We incorporate a multidimensional, multispecies, and energy-dependent neutrino transport following an M1 scheme outlined in O'Connor & Couch (2018b). As such, we distinguish three species of neutrino, i.e., electron neutrinos ν_e , electron antineutrinos ${\bar{\nu }}_{e}$, and the composite group of heavy lepton neutrinos/antineutrinos ν_x . For each EOS employed, a set of neutrino opacities is generated using the neutrino transport library NuLib (O'Connor 2015).

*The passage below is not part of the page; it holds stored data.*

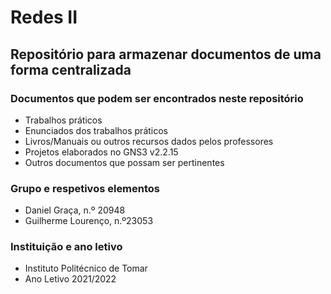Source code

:
# Redes II

## Repositório para armazenar documentos de uma forma centralizada

### Documentos que podem ser encontrados neste repositório
-  Trabalhos práticos
-  Enunciados dos trabalhos práticos
-  Livros/Manuais ou outros recursos dados pelos professores
- Projetos elaborados no GNS3 v2.2.15
- Outros documentos que possam ser pertinentes

### Grupo e respetivos elementos
-   Daniel Graça, n.º 20948
-   Guilherme Lourenço, n.º23053

### Instituição e ano letivo
- Instituto Politécnico de Tomar
- Ano Letivo 2021/2022
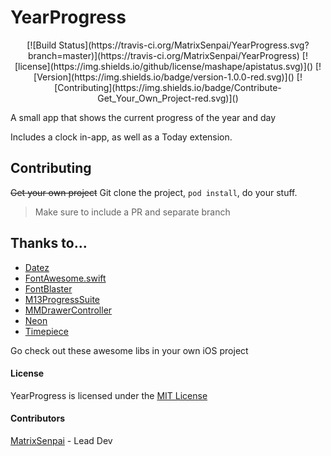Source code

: # YearProgress
<p align="center">
  [![Build Status](https://travis-ci.org/MatrixSenpai/YearProgress.svg?branch=master)](https://travis-ci.org/MatrixSenpai/YearProgress)
  [![license](https://img.shields.io/github/license/mashape/apistatus.svg)]()
  [![Version](https://img.shields.io/badge/version-1.0.0-red.svg)]()
  [![Contributing](https://img.shields.io/badge/Contribute-Get_Your_Own_Project-red.svg)]()
</p>
A small app that shows the current progress of the year and day

Includes a clock in-app, as well as a Today extension.

## Contributing
~~Get your own project~~ Git clone the project, `pod install`, do your stuff.
> Make sure to include a PR and separate branch

## Thanks to...
- [Datez](https://github.com/SwiftKitz/Datez)
- [FontAwesome.swift](https://github.com/thii/FontAwesome.swift)
- [FontBlaster](https://github.com/ArtSabintsev/FontBlaster)
- [M13ProgressSuite](https://github.com/Marxon13/M13ProgressSuite)
- [MMDrawerController](https://github.com/mutualmobile/MMDrawerController)
- [Neon](https://github.com/mamaral/Neon)
- [Timepiece](https://github.com/naoty/Timepiece)

Go check out these awesome libs in your own iOS project

#### License
YearProgress is licensed under the [MIT License](https://github.com/naoty/Timepiece/blob/master/LICENSE)
#### Contributors
[MatrixSenpai](https://github.com/matrixsenpai) - Lead Dev
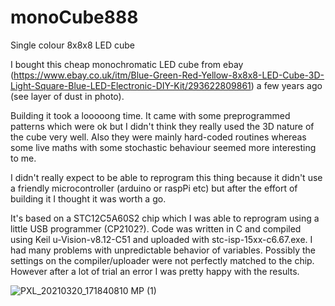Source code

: # monoCube888
Single colour 8x8x8 LED cube

I bought this cheap monochromatic LED cube from ebay (https://www.ebay.co.uk/itm/Blue-Green-Red-Yellow-8x8x8-LED-Cube-3D-Light-Square-Blue-LED-Electronic-DIY-Kit/293622809861) a few years ago (see layer of dust in photo).

Building it took a looooong time. It came with some preprogrammed patterns which were ok but I didn't think they really used the 3D nature of the cube very well. Also they were mainly hard-coded routines whereas some live maths with some stochastic behaviour seemed more interesting to me.

I didn't really expect to be able to reprogram this thing because it didn't use a friendly microcontroller (arduino or raspPi etc) but after the effort of building it I thought it was worth a go. 

It's based on a STC12C5A60S2 chip which I was able to reprogram using a little USB programmer (CP2102?). Code was written in C and compiled using Keil u-Vision-v8.12-C51 and uploaded with stc-isp-15xx-c6.67.exe. I had many problems with unpredictable behavior of variables. Possibly the settings on the compiler/uploader were not perfectly matched to the chip. However after a lot of trial an error I was pretty happy with the results.

![PXL_20210320_171840810 MP (1)](https://user-images.githubusercontent.com/25584653/111881534-b6d73400-89a8-11eb-9afd-a40e3d7c09f2.jpg)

Neutrino opacities are computed for 12 logarithmically spaced energy groups, the first group centered on 1 MeV and the last one centered on ∼315 MeV. For the emission of electron-type neutrinos and antineutrinos, we include electron and positron capture interactions on protons and neutrons, respectively, as well as electron capture on heavy nuclei following Bruenn (1985). For the emission of heavy lepton neutrino pairs we include emission from electron–positron annihilation to $\nu \bar{\nu }$ pairs following Bruenn (1985) and nucleon–nucleon bremsstrahlung following Burrows et al. (2006) and Hannestad & Raffelt (1998). We include these pair emissions in a parameterized way (Betranhandy & O'Connor 2020). We include isoenergetic scattering of neutrinos of all types on nucleons, nuclei, and alpha particles following Bruenn (1985). For the charged-current interactions on nucleons, as well as the neutral-current scattering interactions, we include corrections for weak magnetism following Horowitz (2002). We also include inelastic scattering of neutrinos on electrons following Bruenn (1985).

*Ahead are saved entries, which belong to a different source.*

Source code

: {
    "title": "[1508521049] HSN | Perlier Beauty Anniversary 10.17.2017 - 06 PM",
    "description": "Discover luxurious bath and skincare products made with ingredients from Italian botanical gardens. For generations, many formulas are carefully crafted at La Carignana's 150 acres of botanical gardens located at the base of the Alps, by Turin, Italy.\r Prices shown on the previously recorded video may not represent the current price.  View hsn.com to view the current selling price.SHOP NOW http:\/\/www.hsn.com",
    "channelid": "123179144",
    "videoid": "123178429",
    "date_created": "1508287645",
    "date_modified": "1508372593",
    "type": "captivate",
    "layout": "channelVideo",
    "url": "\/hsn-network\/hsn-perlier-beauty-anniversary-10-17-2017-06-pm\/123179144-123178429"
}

For the simulations that include rotation, we map the progenitor model onto the cylindrical grid via an artificial rotation profile,

$$\begin{eqnarray}&&{\rm{\Omega }}(r)={{\rm{\Omega }}}_{0}{\left[1+{\left(\displaystyle \frac{r}{A}\right)}^{2}\right]}^{-1},\end{eqnarray} \tag{ 1 }$$

where $r=\sqrt{{z}^{2}+{R}^{2}}$ is the spherical radius for a given cylindrical radius R and symmetry axis coordinate z, Ω₀ is the central angular speed of the star, and A is the differential rotation parameter. Using this same scheme, Pajkos et al. (2019) find that the parameter A strongly correlates with the stellar core compactness (O'Connor & Ott 2011) and calculate an optimal value of A = 1021 km for the compactness ξ_2.5 = 0.2785 of the 20 M_⊙ progenitor used here.

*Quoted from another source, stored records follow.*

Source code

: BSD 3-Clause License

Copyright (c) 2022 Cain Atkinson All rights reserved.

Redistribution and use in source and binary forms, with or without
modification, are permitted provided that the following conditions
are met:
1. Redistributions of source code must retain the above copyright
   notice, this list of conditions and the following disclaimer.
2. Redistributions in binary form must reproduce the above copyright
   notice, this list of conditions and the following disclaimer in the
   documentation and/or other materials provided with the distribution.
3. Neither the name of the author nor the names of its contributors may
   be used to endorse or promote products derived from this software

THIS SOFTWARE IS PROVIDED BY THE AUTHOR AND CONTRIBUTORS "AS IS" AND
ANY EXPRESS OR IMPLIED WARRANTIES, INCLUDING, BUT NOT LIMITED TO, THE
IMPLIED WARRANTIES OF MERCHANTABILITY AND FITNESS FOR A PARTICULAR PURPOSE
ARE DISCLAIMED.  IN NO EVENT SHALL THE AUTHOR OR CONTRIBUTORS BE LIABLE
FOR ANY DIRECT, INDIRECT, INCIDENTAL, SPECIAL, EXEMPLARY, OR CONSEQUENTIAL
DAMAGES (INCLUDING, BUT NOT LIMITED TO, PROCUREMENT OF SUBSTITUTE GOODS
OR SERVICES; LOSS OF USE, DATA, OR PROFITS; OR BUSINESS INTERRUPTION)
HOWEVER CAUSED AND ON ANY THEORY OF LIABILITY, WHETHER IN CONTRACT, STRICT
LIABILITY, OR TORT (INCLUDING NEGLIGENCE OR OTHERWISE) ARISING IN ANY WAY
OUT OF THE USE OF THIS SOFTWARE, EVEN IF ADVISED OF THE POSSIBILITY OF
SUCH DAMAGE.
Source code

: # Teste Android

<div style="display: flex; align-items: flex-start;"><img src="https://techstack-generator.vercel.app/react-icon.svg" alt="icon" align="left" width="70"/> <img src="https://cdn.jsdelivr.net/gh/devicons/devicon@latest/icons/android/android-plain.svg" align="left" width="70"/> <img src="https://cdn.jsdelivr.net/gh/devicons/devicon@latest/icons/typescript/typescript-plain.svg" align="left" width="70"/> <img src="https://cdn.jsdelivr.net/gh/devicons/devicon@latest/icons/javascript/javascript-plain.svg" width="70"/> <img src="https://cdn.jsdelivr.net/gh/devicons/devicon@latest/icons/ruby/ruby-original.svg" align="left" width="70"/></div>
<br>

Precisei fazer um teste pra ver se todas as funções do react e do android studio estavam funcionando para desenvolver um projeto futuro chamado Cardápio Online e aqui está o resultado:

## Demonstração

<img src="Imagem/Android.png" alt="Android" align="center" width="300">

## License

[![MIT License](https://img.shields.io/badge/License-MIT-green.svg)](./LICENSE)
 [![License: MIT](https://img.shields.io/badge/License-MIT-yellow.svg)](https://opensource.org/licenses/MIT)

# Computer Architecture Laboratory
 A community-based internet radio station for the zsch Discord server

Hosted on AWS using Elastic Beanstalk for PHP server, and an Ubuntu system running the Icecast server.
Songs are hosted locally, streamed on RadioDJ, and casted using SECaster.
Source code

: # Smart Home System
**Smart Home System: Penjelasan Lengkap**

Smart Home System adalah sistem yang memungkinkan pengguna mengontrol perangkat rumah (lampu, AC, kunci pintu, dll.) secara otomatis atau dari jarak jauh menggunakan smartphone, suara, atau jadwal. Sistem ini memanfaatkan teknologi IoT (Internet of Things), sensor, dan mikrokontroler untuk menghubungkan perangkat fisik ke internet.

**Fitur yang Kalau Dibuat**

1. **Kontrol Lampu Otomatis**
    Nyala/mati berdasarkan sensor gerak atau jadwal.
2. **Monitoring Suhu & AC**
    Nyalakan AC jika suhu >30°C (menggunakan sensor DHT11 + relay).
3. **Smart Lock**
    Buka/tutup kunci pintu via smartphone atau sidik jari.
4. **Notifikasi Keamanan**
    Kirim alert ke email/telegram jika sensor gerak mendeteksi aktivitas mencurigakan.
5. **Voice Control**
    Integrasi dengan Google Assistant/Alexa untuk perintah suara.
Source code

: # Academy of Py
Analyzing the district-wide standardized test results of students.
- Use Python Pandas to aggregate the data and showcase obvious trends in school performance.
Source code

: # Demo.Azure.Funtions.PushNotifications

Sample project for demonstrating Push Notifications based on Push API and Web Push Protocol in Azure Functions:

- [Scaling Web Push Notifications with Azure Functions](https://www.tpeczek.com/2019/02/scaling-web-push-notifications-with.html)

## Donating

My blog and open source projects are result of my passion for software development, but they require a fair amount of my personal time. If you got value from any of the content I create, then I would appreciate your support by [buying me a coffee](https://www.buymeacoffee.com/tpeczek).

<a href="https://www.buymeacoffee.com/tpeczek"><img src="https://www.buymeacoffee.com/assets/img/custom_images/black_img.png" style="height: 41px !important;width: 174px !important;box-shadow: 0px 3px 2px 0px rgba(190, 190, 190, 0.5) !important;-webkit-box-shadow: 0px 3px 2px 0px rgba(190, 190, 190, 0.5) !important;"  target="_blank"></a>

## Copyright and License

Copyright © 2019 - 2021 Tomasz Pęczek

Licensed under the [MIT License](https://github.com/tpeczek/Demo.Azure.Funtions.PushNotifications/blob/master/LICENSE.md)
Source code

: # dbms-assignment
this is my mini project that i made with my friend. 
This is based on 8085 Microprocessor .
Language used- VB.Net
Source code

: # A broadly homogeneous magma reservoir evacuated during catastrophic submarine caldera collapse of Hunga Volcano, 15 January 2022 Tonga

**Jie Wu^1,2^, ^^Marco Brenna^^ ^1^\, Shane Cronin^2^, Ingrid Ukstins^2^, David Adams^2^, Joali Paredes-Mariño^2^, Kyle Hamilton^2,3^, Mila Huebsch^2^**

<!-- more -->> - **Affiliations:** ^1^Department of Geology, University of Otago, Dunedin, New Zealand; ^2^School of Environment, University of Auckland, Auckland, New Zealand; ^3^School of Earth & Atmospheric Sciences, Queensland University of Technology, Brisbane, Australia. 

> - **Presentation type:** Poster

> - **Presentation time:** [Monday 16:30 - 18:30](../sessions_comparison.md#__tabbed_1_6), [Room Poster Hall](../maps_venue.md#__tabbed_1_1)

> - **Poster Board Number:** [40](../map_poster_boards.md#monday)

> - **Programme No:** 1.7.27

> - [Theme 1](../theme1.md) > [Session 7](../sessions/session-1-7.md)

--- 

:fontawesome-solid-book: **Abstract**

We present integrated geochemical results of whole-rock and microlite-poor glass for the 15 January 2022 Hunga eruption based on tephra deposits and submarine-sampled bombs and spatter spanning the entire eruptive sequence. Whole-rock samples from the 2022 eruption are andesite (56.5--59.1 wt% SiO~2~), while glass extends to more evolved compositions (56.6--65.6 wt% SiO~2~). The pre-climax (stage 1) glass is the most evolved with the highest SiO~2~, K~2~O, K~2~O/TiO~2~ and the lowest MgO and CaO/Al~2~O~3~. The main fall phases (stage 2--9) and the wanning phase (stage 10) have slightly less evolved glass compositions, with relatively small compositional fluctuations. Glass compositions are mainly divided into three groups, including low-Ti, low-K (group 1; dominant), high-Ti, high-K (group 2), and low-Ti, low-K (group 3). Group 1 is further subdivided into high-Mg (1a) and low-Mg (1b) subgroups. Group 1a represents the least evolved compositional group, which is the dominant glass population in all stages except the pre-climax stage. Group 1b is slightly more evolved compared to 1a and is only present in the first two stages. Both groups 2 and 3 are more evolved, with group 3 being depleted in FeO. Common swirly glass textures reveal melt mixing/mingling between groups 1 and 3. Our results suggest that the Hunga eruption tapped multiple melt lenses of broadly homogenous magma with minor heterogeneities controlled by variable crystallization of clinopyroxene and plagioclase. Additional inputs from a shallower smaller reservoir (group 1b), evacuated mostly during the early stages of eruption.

In this study we focus on nucleonic EOSs where neutrons and protons interact via a Skyrme-type force while immersed in a degenerate gas of noninteracting electrons, positrons, and photons. ⁵ Because leptons and photons are considered noninteracting, for an EOS at a given state their contribution to thermodynamics of the system will be the same regardless of the interactions between nucleons. Furthermore, nucleon contributions dominate the EOS only at densities near or above nuclear saturation density, i.e., number density n_sat ≃ 0.155 baryons fm⁻³ or mass density ρ_sat ≃ 2.7 × 10¹⁴ g cm⁻³, where matter is in a homogeneous state. Moreover, since GWs are mainly emitted from the PNS, which has for the most part densities in excess of one to a few n_sat, we discuss only the bulk nucleon contributions next. For details on the low-density part of the EOS, n ≲ n_sat, where nucleons may cluster to form nuclei, and the lepton and photon contributions, see Lattimer et al. (1985), Lattimer & Swesty (1991), and Schneider et al. (2017).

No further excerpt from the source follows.